Titles and descriptions for the models are supposed to be found in locale files under <underscored_plural_model_name>.<title_name>
and <underscored_plural_model_name>.<description_name>
, for example:
en:
articles:
title: Article
description: The main object on the blog
Descriptions for the fields are supposed to be found in locale files under <underscored_plural_model_name>.fields.<field_name>.<description_name>
, for example:
en:
articles:
fields:
title:
description: The title of an article
<title_name>
and <description_name>
can be configured (see Configuration), it defaults to title
and description
.
Configuration
You can configure some variables that Jbuilder::Schema uses (for example, in config/initializers/jbuilder_schema.rb
):
Jbuilder::Schema.configure do |config|
config.components_path = "components/schemas" # could be "definitions/schemas"
config.title_name = "title" # could be "label"

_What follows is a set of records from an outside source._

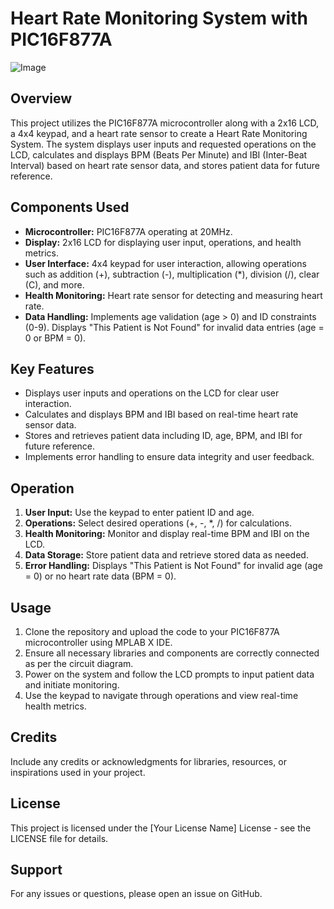 # Heart Rate Monitoring System with PIC16F877A

![Image](https://ibb.co/k1KSYhM)

## Overview
This project utilizes the PIC16F877A microcontroller along with a 2x16 LCD, a 4x4 keypad, and a heart rate sensor to create a Heart Rate Monitoring System. The system displays user inputs and requested operations on the LCD, calculates and displays BPM (Beats Per Minute) and IBI (Inter-Beat Interval) based on heart rate sensor data, and stores patient data for future reference.

## Components Used
- **Microcontroller:** PIC16F877A operating at 20MHz.
- **Display:** 2x16 LCD for displaying user input, operations, and health metrics.
- **User Interface:** 4x4 keypad for user interaction, allowing operations such as addition (+), subtraction (-), multiplication (*), division (/), clear (C), and more.
- **Health Monitoring:** Heart rate sensor for detecting and measuring heart rate.
- **Data Handling:** Implements age validation (age > 0) and ID constraints (0-9). Displays "This Patient is Not Found" for invalid data entries (age = 0 or BPM = 0).

## Key Features
- Displays user inputs and operations on the LCD for clear user interaction.
- Calculates and displays BPM and IBI based on real-time heart rate sensor data.
- Stores and retrieves patient data including ID, age, BPM, and IBI for future reference.
- Implements error handling to ensure data integrity and user feedback.

## Operation
1. **User Input:** Use the keypad to enter patient ID and age.
2. **Operations:** Select desired operations (+, -, *, /) for calculations.
3. **Health Monitoring:** Monitor and display real-time BPM and IBI on the LCD.
4. **Data Storage:** Store patient data and retrieve stored data as needed.
5. **Error Handling:** Displays "This Patient is Not Found" for invalid age (age = 0) or no heart rate data (BPM = 0).

## Usage
1. Clone the repository and upload the code to your PIC16F877A microcontroller using MPLAB X IDE.
2. Ensure all necessary libraries and components are correctly connected as per the circuit diagram.
3. Power on the system and follow the LCD prompts to input patient data and initiate monitoring.
4. Use the keypad to navigate through operations and view real-time health metrics.

## Credits
Include any credits or acknowledgments for libraries, resources, or inspirations used in your project.

## License
This project is licensed under the [Your License Name] License - see the LICENSE file for details.

## Support
For any issues or questions, please open an issue on GitHub.

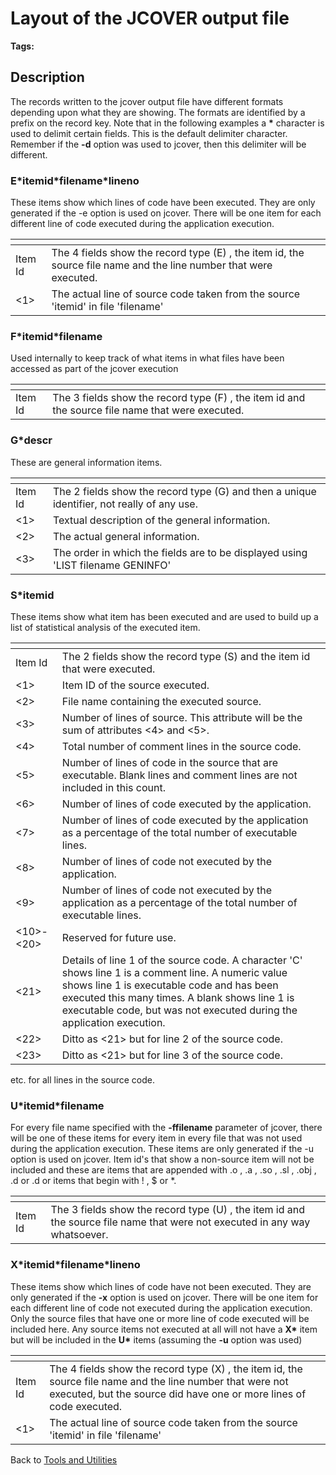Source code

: # Layout of the JCOVER output file

<PageHeader />

**Tags:**
<badge text='jbase tools' vertical='middle' />
<badge text='jcover' vertical='middle' />

## Description

The records written to the jcover output file have different formats depending upon what they are showing. The formats are identified by a prefix on the record key. Note that in the following examples a **\*** character is used to delimit certain fields. This is the default delimiter character. Remember if the **-d** option was used to jcover, then this delimiter will be different.

### E\*itemid\*filename\*lineno

These items show which lines of code have been executed. They are only generated if the -e option is used on jcover. There will be one item for each different line of code executed during the application execution.

| <!----> | <!----> |
| --- | --- |
| Item Id | The 4 fields show the record type (E) , the item id, the source file name and the line number that were executed. |
| &lt;1&gt; | The actual line of source code taken from the source 'itemid' in file 'filename' |

### F\*itemid\*filename

Used internally to keep track of what items in what files have been accessed as part of the jcover execution

| <!----> | <!----> |
| --- | --- |
| Item Id | The 3 fields show the record type (F) , the item id and the source file name that were executed. |

### G\*descr

These are general information items.

| <!----> | <!----> |
| --- | --- |
| Item Id | The 2 fields show the record type (G) and then a unique identifier, not really of any use. |
| &lt;1&gt; | Textual description of the general information. |
| &lt;2&gt; | The actual general information. |
| &lt;3&gt; | The order in which the fields are to be displayed using 'LIST filename GENINFO' |

### S\*itemid

These items show what item has been executed and are used to build up a list of statistical analysis of the executed item.

| <!----> | <!----> |
| --- | --- |
| Item Id | The 2 fields show the record type (S) and the item id that were executed. |
| &lt;1&gt; | Item ID of the source executed. |
| &lt;2&gt; | File name containing the executed source. |
| &lt;3&gt; | Number of lines of source. This attribute will be the sum of attributes &lt;4&gt; and &lt;5&gt;. |
| &lt;4&gt; | Total number of comment lines in the source code. |
| &lt;5&gt; | Number of lines of code in the source that are executable. Blank lines and comment lines are not included in this count. |
| &lt;6&gt; | Number of lines of code executed by the application. |
| &lt;7&gt; | Number of lines of code executed by the application as a percentage of the total number of executable lines. |
| &lt;8&gt; | Number of lines of code not executed by the application. |
| &lt;9&gt; | Number of lines of code not executed by the application as a percentage of the total number of executable lines. |
| &lt;10&gt;-&lt;20&gt; | Reserved for future use. |
| &lt;21&gt; | Details of line 1 of the source code. A character 'C' shows line 1 is a comment line. A numeric value shows line 1 is executable code and has been executed this many times. A blank shows line 1 is executable code, but was not executed during the application execution. |
| &lt;22&gt; | Ditto as &lt;21&gt; but for line 2 of the source code. |
| &lt;23&gt; | Ditto as &lt;21&gt; but for line 3 of the source code. |

etc. for all lines in the source code.

### U\*itemid\*filename

For every file name specified with the **-ffilename** parameter of jcover, there will be one of these items for every item in every file that was not used during the application execution. These items are only generated if the -u option is used on jcover. Item id's that show a non-source item will not be included and these are items that are appended with .o , .a , .so , .sl , .obj , .d or .d or items that begin with ! , $ or \*.

| <!----> | <!----> |
| --- | --- |
| Item Id | The 3 fields show the record type (U) , the item id and the source file name that were not executed in any way whatsoever. |

### X\*itemid\*filename\*lineno

These items show which lines of code have not been executed. They are only generated if the **-x** option is used on jcover. There will be one item for each different line of code not executed during the application execution. Only the source files that have one or more line of code executed will be included here. Any source items not executed at all will not have a **X\*** item but will be included in the **U\*** items (assuming the **-u** option was used)

| <!----> | <!----> |
| --- | --- |
| Item Id | The 4 fields show the record type (X) , the item id, the source file name and the line number that were not executed, but the source did have one or more lines of code executed. |
| &lt;1&gt; | The actual line of source code taken from the source 'itemid' in file 'filename' |

Back to [Tools and Utilities](./../README.md)

<PageFooter />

config.description_name = "description" # could be "heading"
end
RSwag
You can use the yaml
/json
methods in your swagger_helper.rb
like this:
RSpec.configure do |config|
config.swagger_docs = {
components: {
schemas: {
article: Jbuilder::Schema.yaml(FactoryBot.build(:article, id: 1),
title: 'Article',
description: 'Article in the blog',
locals: {
current_user: FactoryBot.build(:user, admin: true)
})
}
}
}
end
Contributing
Bug reports and pull requests are welcome on GitHub at https://github.com/bullet-train-co/jbuilder-schema.
License
The gem is available as open source under the terms of the MIT License.